Input data —
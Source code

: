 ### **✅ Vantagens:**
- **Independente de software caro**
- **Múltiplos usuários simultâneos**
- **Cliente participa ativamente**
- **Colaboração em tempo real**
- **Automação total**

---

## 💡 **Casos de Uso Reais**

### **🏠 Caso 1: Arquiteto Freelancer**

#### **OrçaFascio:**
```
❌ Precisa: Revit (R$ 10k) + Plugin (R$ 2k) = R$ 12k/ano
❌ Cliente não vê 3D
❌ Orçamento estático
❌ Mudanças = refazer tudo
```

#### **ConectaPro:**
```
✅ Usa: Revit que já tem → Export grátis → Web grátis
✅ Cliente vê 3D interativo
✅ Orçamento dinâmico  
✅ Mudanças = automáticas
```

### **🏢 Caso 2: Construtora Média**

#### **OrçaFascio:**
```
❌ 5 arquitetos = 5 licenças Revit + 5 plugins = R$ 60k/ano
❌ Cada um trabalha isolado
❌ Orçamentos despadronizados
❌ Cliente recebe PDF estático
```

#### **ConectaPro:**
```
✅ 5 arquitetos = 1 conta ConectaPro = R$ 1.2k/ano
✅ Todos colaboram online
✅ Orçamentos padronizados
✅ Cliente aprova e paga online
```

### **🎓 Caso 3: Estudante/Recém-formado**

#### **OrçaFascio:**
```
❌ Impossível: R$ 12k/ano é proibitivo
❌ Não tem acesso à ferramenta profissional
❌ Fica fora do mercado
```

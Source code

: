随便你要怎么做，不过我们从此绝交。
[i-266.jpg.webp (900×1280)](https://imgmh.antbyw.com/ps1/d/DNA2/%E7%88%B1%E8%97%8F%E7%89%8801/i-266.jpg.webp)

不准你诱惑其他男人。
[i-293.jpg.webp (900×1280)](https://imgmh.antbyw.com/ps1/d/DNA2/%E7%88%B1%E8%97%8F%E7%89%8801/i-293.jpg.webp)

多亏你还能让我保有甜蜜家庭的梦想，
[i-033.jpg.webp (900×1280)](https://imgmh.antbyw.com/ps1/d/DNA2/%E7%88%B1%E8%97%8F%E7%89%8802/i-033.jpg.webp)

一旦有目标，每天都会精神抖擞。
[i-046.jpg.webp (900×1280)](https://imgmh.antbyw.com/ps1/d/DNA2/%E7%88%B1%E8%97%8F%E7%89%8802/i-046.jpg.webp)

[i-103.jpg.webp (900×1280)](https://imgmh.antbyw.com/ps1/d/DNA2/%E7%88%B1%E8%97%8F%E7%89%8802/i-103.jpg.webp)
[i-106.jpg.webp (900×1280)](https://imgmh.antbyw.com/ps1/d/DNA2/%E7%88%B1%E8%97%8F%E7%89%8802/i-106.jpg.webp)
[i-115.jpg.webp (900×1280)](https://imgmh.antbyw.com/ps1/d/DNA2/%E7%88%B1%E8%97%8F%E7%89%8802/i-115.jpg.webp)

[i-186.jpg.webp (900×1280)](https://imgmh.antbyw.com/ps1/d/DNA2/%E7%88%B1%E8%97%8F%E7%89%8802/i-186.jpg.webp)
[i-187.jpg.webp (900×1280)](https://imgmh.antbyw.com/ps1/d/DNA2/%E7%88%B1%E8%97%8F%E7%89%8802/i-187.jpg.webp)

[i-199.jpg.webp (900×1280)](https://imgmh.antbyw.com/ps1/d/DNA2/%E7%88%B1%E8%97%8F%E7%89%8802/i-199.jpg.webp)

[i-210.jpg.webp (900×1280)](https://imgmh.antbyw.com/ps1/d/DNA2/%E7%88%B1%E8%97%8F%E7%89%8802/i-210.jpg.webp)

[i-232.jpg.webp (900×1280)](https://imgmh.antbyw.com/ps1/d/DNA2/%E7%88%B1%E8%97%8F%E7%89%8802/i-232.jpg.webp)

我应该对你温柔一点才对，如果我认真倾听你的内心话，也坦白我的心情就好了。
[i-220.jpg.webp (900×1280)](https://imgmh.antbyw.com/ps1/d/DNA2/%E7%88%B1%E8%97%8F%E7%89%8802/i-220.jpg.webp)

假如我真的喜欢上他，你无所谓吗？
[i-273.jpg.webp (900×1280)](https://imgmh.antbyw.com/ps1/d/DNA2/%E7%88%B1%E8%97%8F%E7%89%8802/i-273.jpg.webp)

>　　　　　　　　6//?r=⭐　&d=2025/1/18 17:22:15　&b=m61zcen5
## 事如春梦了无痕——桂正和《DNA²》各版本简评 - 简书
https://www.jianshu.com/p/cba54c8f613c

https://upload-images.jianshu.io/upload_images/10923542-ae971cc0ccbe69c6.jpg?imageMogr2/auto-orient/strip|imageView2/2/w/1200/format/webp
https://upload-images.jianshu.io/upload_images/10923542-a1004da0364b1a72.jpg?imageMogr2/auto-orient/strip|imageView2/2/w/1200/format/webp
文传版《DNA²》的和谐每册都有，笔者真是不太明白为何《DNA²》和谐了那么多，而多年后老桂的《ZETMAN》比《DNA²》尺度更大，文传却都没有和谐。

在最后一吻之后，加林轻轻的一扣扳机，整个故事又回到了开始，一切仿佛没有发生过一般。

Problem requirements — Set the listing above down once more in full, exactly as it is.

Response box —
Source code

: ### **✅ Vantagens:**
- **Independente de software caro**
- **Múltiplos usuários simultâneos**
- **Cliente participa ativamente**
- **Colaboração em tempo real**
- **Automação total**

---

## 💡 **Casos de Uso Reais**

### **🏠 Caso 1: Arquiteto Freelancer**

#### **OrçaFascio:**
```
❌ Precisa: Revit (R$ 10k) + Plugin (R$ 2k) = R$ 12k/ano
❌ Cliente não vê 3D
❌ Orçamento estático
❌ Mudanças = refazer tudo
```

#### **ConectaPro:**
```
✅ Usa: Revit que já tem → Export grátis → Web grátis
✅ Cliente vê 3D interativo
✅ Orçamento dinâmico  
✅ Mudanças = automáticas
```

### **🏢 Caso 2: Construtora Média**

#### **OrçaFascio:**
```
❌ 5 arquitetos = 5 licenças Revit + 5 plugins = R$ 60k/ano
❌ Cada um trabalha isolado
❌ Orçamentos despadronizados
❌ Cliente recebe PDF estático
```

#### **ConectaPro:**
```
✅ 5 arquitetos = 1 conta ConectaPro = R$ 1.2k/ano
✅ Todos colaboram online
✅ Orçamentos padronizados
✅ Cliente aprova e paga online
```

### **🎓 Caso 3: Estudante/Recém-formado**

#### **OrçaFascio:**
```
❌ Impossível: R$ 12k/ano é proibitivo
❌ Não tem acesso à ferramenta profissional
❌ Fica fora do mercado
```

Source code

:随便你要怎么做，不过我们从此绝交。
[i-266.jpg.webp (900×1280)](https://imgmh.antbyw.com/ps1/d/DNA2/%E7%88%B1%E8%97%8F%E7%89%8801/i-266.jpg.webp)

不准你诱惑其他男人。
[i-293.jpg.webp (900×1280)](https://imgmh.antbyw.com/ps1/d/DNA2/%E7%88%B1%E8%97%8F%E7%89%8801/i-293.jpg.webp)

多亏你还能让我保有甜蜜家庭的梦想，
[i-033.jpg.webp (900×1280)](https://imgmh.antbyw.com/ps1/d/DNA2/%E7%88%B1%E8%97%8F%E7%89%8802/i-033.jpg.webp)

一旦有目标，每天都会精神抖擞。
[i-046.jpg.webp (900×1280)](https://imgmh.antbyw.com/ps1/d/DNA2/%E7%88%B1%E8%97%8F%E7%89%8802/i-046.jpg.webp)

[i-103.jpg.webp (900×1280)](https://imgmh.antbyw.com/ps1/d/DNA2/%E7%88%B1%E8%97%8F%E7%89%8802/i-103.jpg.webp)
[i-106.jpg.webp (900×1280)](https://imgmh.antbyw.com/ps1/d/DNA2/%E7%88%B1%E8%97%8F%E7%89%8802/i-106.jpg.webp)
[i-115.jpg.webp (900×1280)](https://imgmh.antbyw.com/ps1/d/DNA2/%E7%88%B1%E8%97%8F%E7%89%8802/i-115.jpg.webp)

[i-186.jpg.webp (900×1280)](https://imgmh.antbyw.com/ps1/d/DNA2/%E7%88%B1%E8%97%8F%E7%89%8802/i-186.jpg.webp)
[i-187.jpg.webp (900×1280)](https://imgmh.antbyw.com/ps1/d/DNA2/%E7%88%B1%E8%97%8F%E7%89%8802/i-187.jpg.webp)

[i-199.jpg.webp (900×1280)](https://imgmh.antbyw.com/ps1/d/DNA2/%E7%88%B1%E8%97%8F%E7%89%8802/i-199.jpg.webp)

[i-210.jpg.webp (900×1280)](https://imgmh.antbyw.com/ps1/d/DNA2/%E7%88%B1%E8%97%8F%E7%89%8802/i-210.jpg.webp)

[i-232.jpg.webp (900×1280)](https://imgmh.antbyw.com/ps1/d/DNA2/%E7%88%B1%E8%97%8F%E7%89%8802/i-232.jpg.webp)

我应该对你温柔一点才对，如果我认真倾听你的内心话，也坦白我的心情就好了。
[i-220.jpg.webp (900×1280)](https://imgmh.antbyw.com/ps1/d/DNA2/%E7%88%B1%E8%97%8F%E7%89%8802/i-220.jpg.webp)

假如我真的喜欢上他，你无所谓吗？
[i-273.jpg.webp (900×1280)](https://imgmh.antbyw.com/ps1/d/DNA2/%E7%88%B1%E8%97%8F%E7%89%8802/i-273.jpg.webp)

>　　　　　　　　6//?r=⭐　&d=2025/1/18 17:22:15　&b=m61zcen5
## 事如春梦了无痕——桂正和《DNA²》各版本简评 - 简书
https://www.jianshu.com/p/cba54c8f613c

https://upload-images.jianshu.io/upload_images/10923542-ae971cc0ccbe69c6.jpg?imageMogr2/auto-orient/strip|imageView2/2/w/1200/format/webp
https://upload-images.jianshu.io/upload_images/10923542-a1004da0364b1a72.jpg?imageMogr2/auto-orient/strip|imageView2/2/w/1200/format/webp
文传版《DNA²》的和谐每册都有，笔者真是不太明白为何《DNA²》和谐了那么多，而多年后老桂的《ZETMAN》比《DNA²》尺度更大，文传却都没有和谐。

在最后一吻之后，加林轻轻的一扣扳机，整个故事又回到了开始，一切仿佛没有发生过一般。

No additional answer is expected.